The “dad bod” is not some social media phenomenon. It’s reality.

Marriage makes men fatter, and having kids only adds to the problem, according to research from the University of Bath’s School of Management, which looked at how events in men’s lives — marriage, pregnancy, parenthood and divorce — affect their body mass index (BMI).

In the early days of fatherhood, men begin to gain weight.

Single people who are looking for a marriage partner generally have the time, funds and motivation to try harder to stay fit than those who are already married, the study points out, but marriage is the game-changer.

Married men weigh about three pounds more than their single friends. Social scientists theorize that weight gain after marriage involves attending more social gatherings that offer richer foods or perhaps men eating more regular meals once married.

A wife’s pregnancy has no effect on a man’s BMI, but the addition of children to the family does.
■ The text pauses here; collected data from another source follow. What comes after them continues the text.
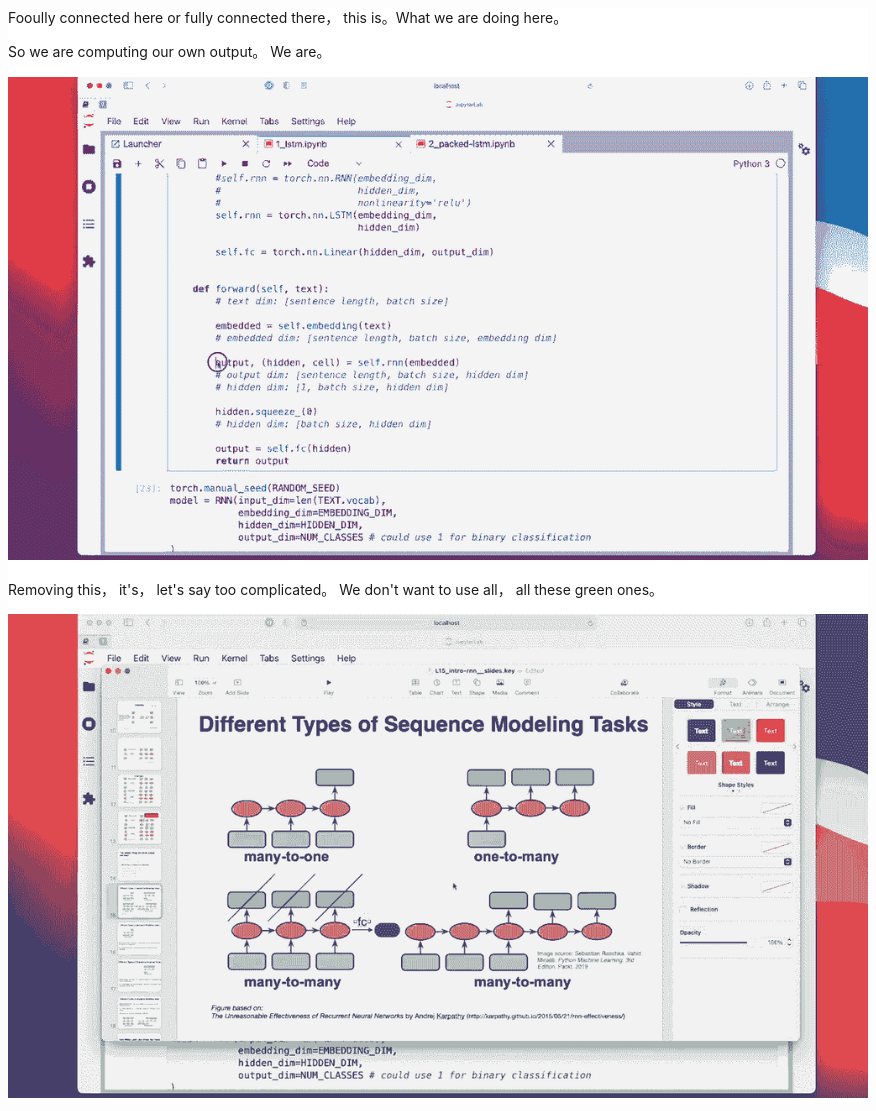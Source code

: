 Fooully connected here or fully connected there， this is。What we are doing here。

 So we are computing our own output。 We are。

![](img/49104266c97f1f4f9793724450b9f7d0_243.png)

Removing this， it's， let's say too complicated。 We don't want to use all， all these green ones。



![](img/49104266c97f1f4f9793724450b9f7d0_245.png)
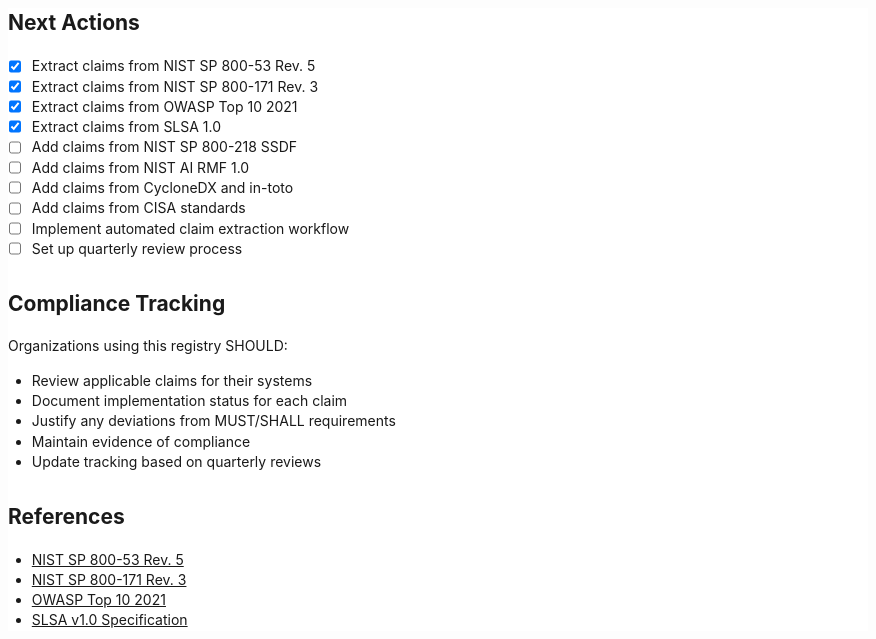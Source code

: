## Next Actions

- [x] Extract claims from NIST SP 800-53 Rev. 5
- [x] Extract claims from NIST SP 800-171 Rev. 3
- [x] Extract claims from OWASP Top 10 2021
- [x] Extract claims from SLSA 1.0
- [ ] Add claims from NIST SP 800-218 SSDF
- [ ] Add claims from NIST AI RMF 1.0
- [ ] Add claims from CycloneDX and in-toto
- [ ] Add claims from CISA standards
- [ ] Implement automated claim extraction workflow
- [ ] Set up quarterly review process

## Compliance Tracking

Organizations using this registry SHOULD:

- Review applicable claims for their systems
- Document implementation status for each claim
- Justify any deviations from MUST/SHALL requirements
- Maintain evidence of compliance
- Update tracking based on quarterly reviews

## References

- [NIST SP 800-53 Rev. 5](https://doi.org/10.6028/NIST.SP.800-53r5)
- [NIST SP 800-171 Rev. 3](https://csrc.nist.gov/pubs/sp/800/171/r3/final)
- [OWASP Top 10 2021](https://owasp.org/Top10/)
- [SLSA v1.0 Specification](https://slsa.dev/spec/v1.0/)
In the early days of fatherhood, men begin to gain weight.

A man’s BMI drops in the time period just before and after a divorce, likely due to stress and worry about re-entering the dating scene.

“It's useful for individuals to understand which social factors may influence weight gain, especially common ones such as marriage and parenthood, so that they can make informed decisions about their health and well-being. For married men who want to avoid BMI increases that will mean being mindful of their own changing motivation, behaviour and eating habits,” said Joanna Syrda, a professor in the School of Management and author of the study, in a statement.

The message for newly married men is to pay attention to the scale. Marriage and kids may make it more difficult to maintain your weight, but knowledge is power. It’s easier to prevent weight gain than it is to lose weight.

The study is published in Social Science and Medicine.